In most application fields and disciplines, the continuous increase in the sample size of spatial data, both in terms of volume and richness of explanatory variables, has raised problems in the use of Geographically Weighted Regression (GWR, Brunsdon et al. 1996; McMillen, 1996) in recent years. As the spatial extent of a sample increases, its spatial resolution and the richness of the explanatory variables also increase and it becomes increasingly necessary to take spatial heterogeneity into account. This can impose computation times that may seem prohibitive for GWR methods. In 2017, the use of GWR methods on samples of more than 50,000 observations was not really feasible and some authors have proposed improvements to meet the challenges of using GWR with bigdata. The two main problems concern here the time required to calculate each local coefficients and the memory requirements imposed for storing the hat matrix of size \(n \times n\) for estimating variance of parameters. To answer to these two issues, various avenues have been explored:

- Optimization of routines for calculating local regression and spatial weight matrix (lower level language, sparse weight matrix),
- Avoiding to store the hat matrix,
- Use of adaptive kernels based on K-nearest neighbors,
- Paralellization of local models and distance calculations,
- Improvement of bandwidth selection procedures,
- Use a subset of local models, i.e. reduce the number of target points.

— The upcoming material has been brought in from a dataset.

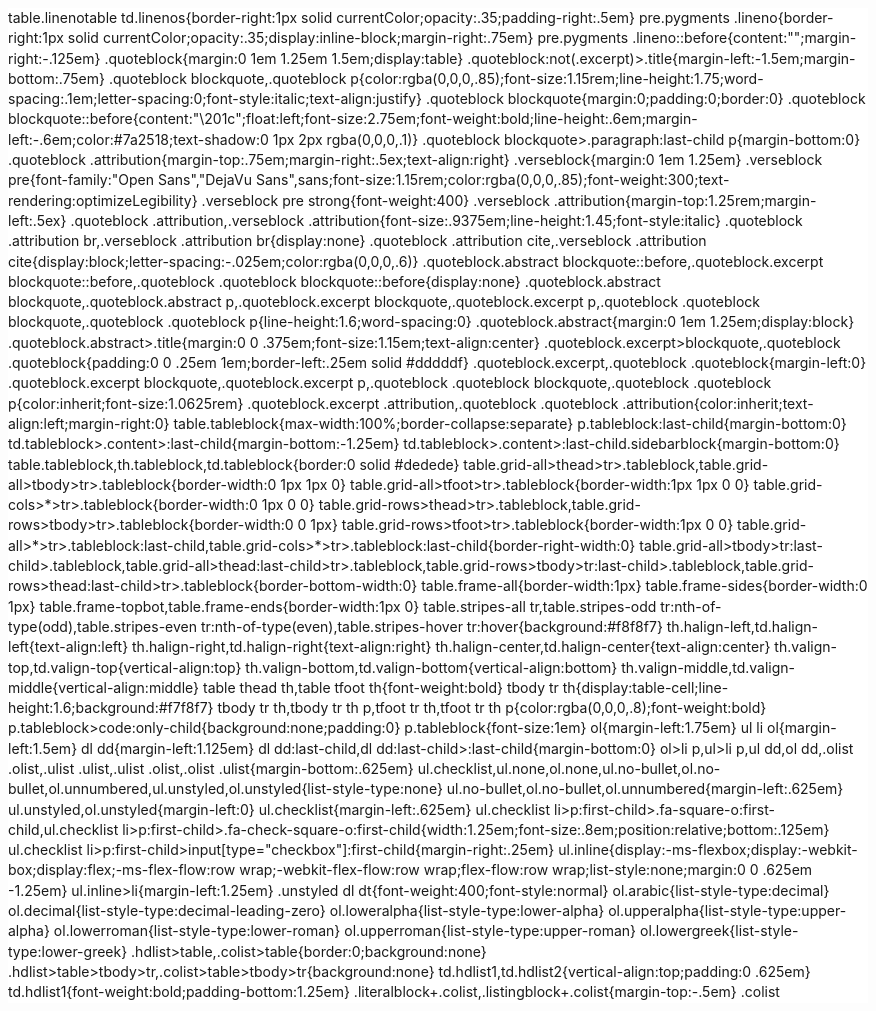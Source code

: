 table.linenotable td.linenos{border-right:1px solid currentColor;opacity:.35;padding-right:.5em} pre.pygments .lineno{border-right:1px solid currentColor;opacity:.35;display:inline-block;margin-right:.75em} pre.pygments .lineno::before{content:"";margin-right:-.125em} .quoteblock{margin:0 1em 1.25em 1.5em;display:table} .quoteblock:not(.excerpt)>.title{margin-left:-1.5em;margin-bottom:.75em} .quoteblock blockquote,.quoteblock p{color:rgba(0,0,0,.85);font-size:1.15rem;line-height:1.75;word-spacing:.1em;letter-spacing:0;font-style:italic;text-align:justify} .quoteblock blockquote{margin:0;padding:0;border:0} .quoteblock blockquote::before{content:"\\201c";float:left;font-size:2.75em;font-weight:bold;line-height:.6em;margin-left:-.6em;color:#7a2518;text-shadow:0 1px 2px rgba(0,0,0,.1)} .quoteblock blockquote>.paragraph:last-child p{margin-bottom:0} .quoteblock .attribution{margin-top:.75em;margin-right:.5ex;text-align:right} .verseblock{margin:0 1em 1.25em} .verseblock pre{font-family:"Open Sans","DejaVu Sans",sans;font-size:1.15rem;color:rgba(0,0,0,.85);font-weight:300;text-rendering:optimizeLegibility} .verseblock pre strong{font-weight:400} .verseblock .attribution{margin-top:1.25rem;margin-left:.5ex} .quoteblock .attribution,.verseblock .attribution{font-size:.9375em;line-height:1.45;font-style:italic} .quoteblock .attribution br,.verseblock .attribution br{display:none} .quoteblock .attribution cite,.verseblock .attribution cite{display:block;letter-spacing:-.025em;color:rgba(0,0,0,.6)} .quoteblock.abstract blockquote::before,.quoteblock.excerpt blockquote::before,.quoteblock .quoteblock blockquote::before{display:none} .quoteblock.abstract blockquote,.quoteblock.abstract p,.quoteblock.excerpt blockquote,.quoteblock.excerpt p,.quoteblock .quoteblock blockquote,.quoteblock .quoteblock p{line-height:1.6;word-spacing:0} .quoteblock.abstract{margin:0 1em 1.25em;display:block} .quoteblock.abstract>.title{margin:0 0 .375em;font-size:1.15em;text-align:center} .quoteblock.excerpt>blockquote,.quoteblock .quoteblock{padding:0 0 .25em 1em;border-left:.25em solid #dddddf} .quoteblock.excerpt,.quoteblock .quoteblock{margin-left:0} .quoteblock.excerpt blockquote,.quoteblock.excerpt p,.quoteblock .quoteblock blockquote,.quoteblock .quoteblock p{color:inherit;font-size:1.0625rem} .quoteblock.excerpt .attribution,.quoteblock .quoteblock .attribution{color:inherit;text-align:left;margin-right:0} table.tableblock{max-width:100%;border-collapse:separate} p.tableblock:last-child{margin-bottom:0} td.tableblock>.content>:last-child{margin-bottom:-1.25em} td.tableblock>.content>:last-child.sidebarblock{margin-bottom:0} table.tableblock,th.tableblock,td.tableblock{border:0 solid #dedede} table.grid-all>thead>tr>.tableblock,table.grid-all>tbody>tr>.tableblock{border-width:0 1px 1px 0} table.grid-all>tfoot>tr>.tableblock{border-width:1px 1px 0 0} table.grid-cols>\*>tr>.tableblock{border-width:0 1px 0 0} table.grid-rows>thead>tr>.tableblock,table.grid-rows>tbody>tr>.tableblock{border-width:0 0 1px} table.grid-rows>tfoot>tr>.tableblock{border-width:1px 0 0} table.grid-all>\*>tr>.tableblock:last-child,table.grid-cols>\*>tr>.tableblock:last-child{border-right-width:0} table.grid-all>tbody>tr:last-child>.tableblock,table.grid-all>thead:last-child>tr>.tableblock,table.grid-rows>tbody>tr:last-child>.tableblock,table.grid-rows>thead:last-child>tr>.tableblock{border-bottom-width:0} table.frame-all{border-width:1px} table.frame-sides{border-width:0 1px} table.frame-topbot,table.frame-ends{border-width:1px 0} table.stripes-all tr,table.stripes-odd tr:nth-of-type(odd),table.stripes-even tr:nth-of-type(even),table.stripes-hover tr:hover{background:#f8f8f7} th.halign-left,td.halign-left{text-align:left} th.halign-right,td.halign-right{text-align:right} th.halign-center,td.halign-center{text-align:center} th.valign-top,td.valign-top{vertical-align:top} th.valign-bottom,td.valign-bottom{vertical-align:bottom} th.valign-middle,td.valign-middle{vertical-align:middle} table thead th,table tfoot th{font-weight:bold} tbody tr th{display:table-cell;line-height:1.6;background:#f7f8f7} tbody tr th,tbody tr th p,tfoot tr th,tfoot tr th p{color:rgba(0,0,0,.8);font-weight:bold} p.tableblock>code:only-child{background:none;padding:0} p.tableblock{font-size:1em} ol{margin-left:1.75em} ul li ol{margin-left:1.5em} dl dd{margin-left:1.125em} dl dd:last-child,dl dd:last-child>:last-child{margin-bottom:0} ol>li p,ul>li p,ul dd,ol dd,.olist .olist,.ulist .ulist,.ulist .olist,.olist .ulist{margin-bottom:.625em} ul.checklist,ul.none,ol.none,ul.no-bullet,ol.no-bullet,ol.unnumbered,ul.unstyled,ol.unstyled{list-style-type:none} ul.no-bullet,ol.no-bullet,ol.unnumbered{margin-left:.625em} ul.unstyled,ol.unstyled{margin-left:0} ul.checklist{margin-left:.625em} ul.checklist li>p:first-child>.fa-square-o:first-child,ul.checklist li>p:first-child>.fa-check-square-o:first-child{width:1.25em;font-size:.8em;position:relative;bottom:.125em} ul.checklist li>p:first-child>input\[type="checkbox"\]:first-child{margin-right:.25em} ul.inline{display:-ms-flexbox;display:-webkit-box;display:flex;-ms-flex-flow:row wrap;-webkit-flex-flow:row wrap;flex-flow:row wrap;list-style:none;margin:0 0 .625em -1.25em} ul.inline>li{margin-left:1.25em} .unstyled dl dt{font-weight:400;font-style:normal} ol.arabic{list-style-type:decimal} ol.decimal{list-style-type:decimal-leading-zero} ol.loweralpha{list-style-type:lower-alpha} ol.upperalpha{list-style-type:upper-alpha} ol.lowerroman{list-style-type:lower-roman} ol.upperroman{list-style-type:upper-roman} ol.lowergreek{list-style-type:lower-greek} .hdlist>table,.colist>table{border:0;background:none} .hdlist>table>tbody>tr,.colist>table>tbody>tr{background:none} td.hdlist1,td.hdlist2{vertical-align:top;padding:0 .625em} td.hdlist1{font-weight:bold;padding-bottom:1.25em} .literalblock+.colist,.listingblock+.colist{margin-top:-.5em} .colist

Indeed, one can use a limited set of evaluation points (or target points) and interpolation methods to generalize the fit to others points for speeding up the computation. In the more general context of locally weighted regression, Loader (1999) proposed an interpolation method based on an adaptive decision tree approach using local density of points. In non-parametric literature, this type of two stages strategy that consists to approximate a function on a limited set of points and to extrapolate it is fairly usual: the famous Super Smoother algorithm of Friedman (1984) is based on this idea. There are a wide variety of proposals for KDEs and regression kernels on how to choose a subset of points to obtain the best extrapolations with the least computational load possible. It could be based on the density of observations, the complexity of curves or by equidistributing them on the support of the function.

The release 1.0 of mgwrsar package proposes two improvements to speed
up the computation of the GWR like models considered in the previous
release of mgwrsar package, with or without spatial autocorrelation,
through the joint use of Gaussian rough kernel and estimations based on
target points subset. It proposes: - use of target points : a method
that considers a two stage procedure with computation of local
regression on a subset of target points with three ways of selecting the
and extrapolation on the full sample in a second stage.

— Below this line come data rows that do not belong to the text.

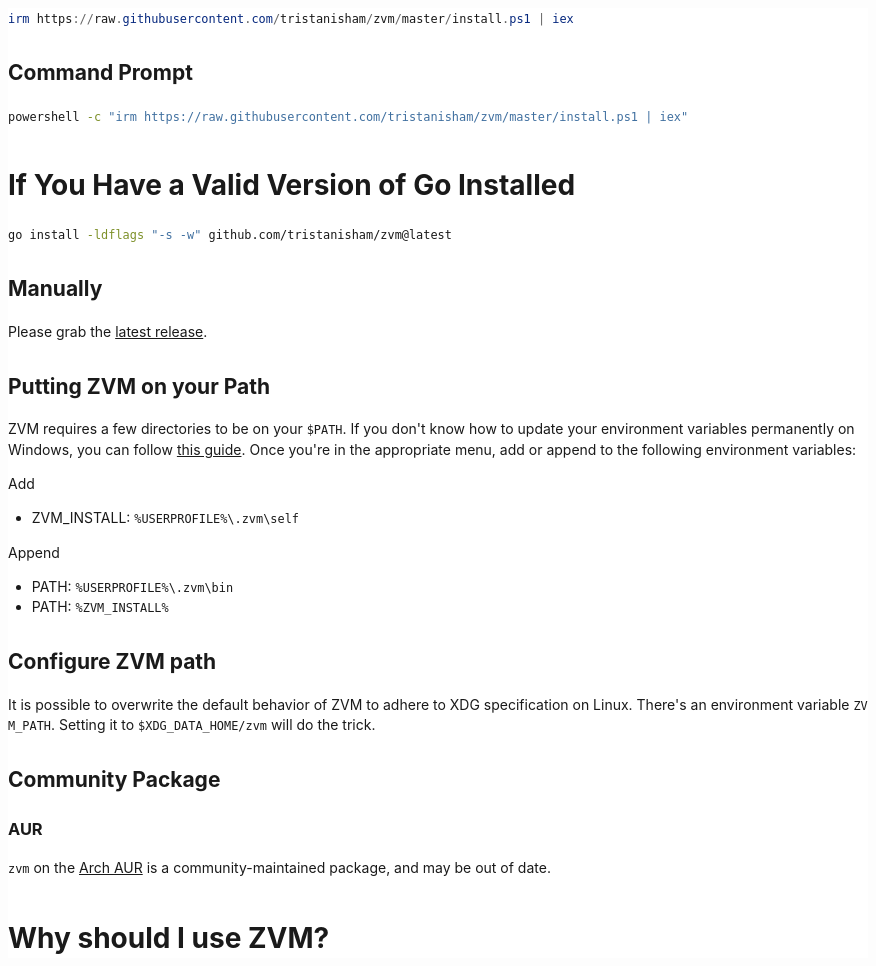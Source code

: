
 ```ps1
irm https://raw.githubusercontent.com/tristanisham/zvm/master/install.ps1 | iex
```

## Command Prompt

```cmd
powershell -c "irm https://raw.githubusercontent.com/tristanisham/zvm/master/install.ps1 | iex"
```

# If You Have a Valid Version of Go Installed

```sh
go install -ldflags "-s -w" github.com/tristanisham/zvm@latest
```

## Manually

Please grab the
[latest release](https://github.com/tristanisham/zvm/releases/latest).

## Putting ZVM on your Path

ZVM requires a few directories to be on your `$PATH`. If you don't know how to
update your environment variables permanently on Windows, you can follow
[this guide](https://www.computerhope.com/issues/ch000549.htm). Once you're in
the appropriate menu, add or append to the following environment variables:

Add

- ZVM_INSTALL: `%USERPROFILE%\.zvm\self`

Append

- PATH: `%USERPROFILE%\.zvm\bin`
- PATH: `%ZVM_INSTALL%`

## Configure ZVM path

It is possible to overwrite the default behavior of ZVM to adhere to XDG
specification on Linux. There's an environment variable `ZVM_PATH`. Setting it
to `$XDG_DATA_HOME/zvm` will do the trick.

## Community Package

### AUR

`zvm` on the [Arch AUR](https://aur.archlinux.org/packages/zvm) is a
community-maintained package, and may be out of date.

# Why should I use ZVM?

- use of gaussian rough kernel : a method in which only the distance to
the \(NN\) first neighbors are
computed, with \(NN\) sufficiently
large to contain optimal bandwidth, but sufficiently small to reduce
significantly the number of distance computation and the number on non
null weights in local samples.

If we consider a sample of 4000 observations, the use of Gaussian rough kernel accelerates GWR computation by a factor of 2.5 without significant bias in the coefficients. Moreover, the use of suitable target points set accelerates GWR computation by a factor of 50 and surprisingly reduces the bias for final local coefficients by improving the choice of optimal bandwidth (see Geniaux 2022, in prep).

This package proposes two ways of selecting target points, first by using a quadcell algorithm based on the local density of locations, second by considering spatial smooth of residuals of a first stage OLS model. The later method outperforms in general the equidistributed method based on the local density of locations, particularly when the size of target points is smaller than 25 % of the locations. This way of selecting target points is proposed as default method in this release.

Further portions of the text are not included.